(ENTRIES SHOWN Opens)
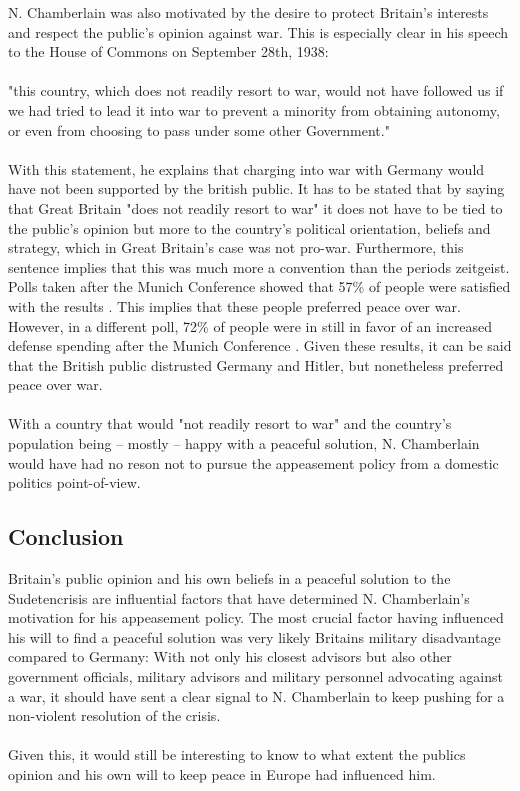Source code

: \documentclass[10pt, a4papert, hidelinks]{article}
\begin{document}
N. Chamberlain was also motivated by the desire to protect Britain's interests and respect the public's opinion against war. This is especially clear in his speech to the House of Commons on September 28th, 1938:\\\\
"this country, which does not readily resort to war, would not have followed us if we had tried to lead it into war to prevent a  minority from obtaining autonomy, or even from choosing to pass under some other Government." \cite{prime_minister_statement_common_sittings_european_situation}\\\\
With this statement, he explains that charging into war with Germany would have not been supported by the british public. It has to be stated that by saying that Great Britain "does not readily resort to war" it does not have to be tied to the public's opinion but more to the country's political orientation, beliefs and strategy, which in Great Britain's case was not pro-war. Furthermore, this sentence implies that this was much more a convention than the periods zeitgeist.\\
Polls taken after the Munich Conference showed that 57\% of people were satisfied with the results \cite{times2019}. This implies that these people preferred peace over war. However, in a different poll, 72\% of people were in still in favor of an increased defense spending after the Munich Conference \cite{times2019}. Given these results, it can be said that the British public distrusted Germany and Hitler, but nonetheless preferred peace over war.\\\\
With a country that would "not readily resort to war" and the country's population being -- mostly -- happy with a peaceful solution, N. Chamberlain would have had no reson not to pursue the appeasement policy from a domestic politics point-of-view.

\subsection{Conclusion}


Britain's public opinion and his own beliefs in a peaceful solution to the Sudetencrisis are influential factors that have determined N. Chamberlain's motivation for his appeasement policy. The most crucial factor having influenced his will to find a peaceful solution was very likely Britains military disadvantage compared to Germany: With not only his closest advisors but also other government officials, military advisors and military personnel advocating against a war, it should have sent a clear signal to N. Chamberlain to keep pushing for a non-violent resolution of the crisis.\\\\
Given this, it would still be interesting to know to what extent the publics opinion and his own will to keep peace in Europe had influenced him.
\end{document}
(ENTRIES SHOWN Closes)
■ WHAT IS EXPECTED: Whenever "still" occurs in a line above, copy that line.

■ REPLY TO THE TASK:
Polls taken after the Munich Conference showed that 57\% of people were satisfied with the results \cite{times2019}. This implies that these people preferred peace over war. However, in a different poll, 72\% of people were in still in favor of an increased defense spending after the Munich Conference \cite{times2019}. Given these results, it can be said that the British public distrusted Germany and Hitler, but nonetheless preferred peace over war.\\\\
Given this, it would still be interesting to know to what extent the publics opinion and his own will to keep peace in Europe had influenced him.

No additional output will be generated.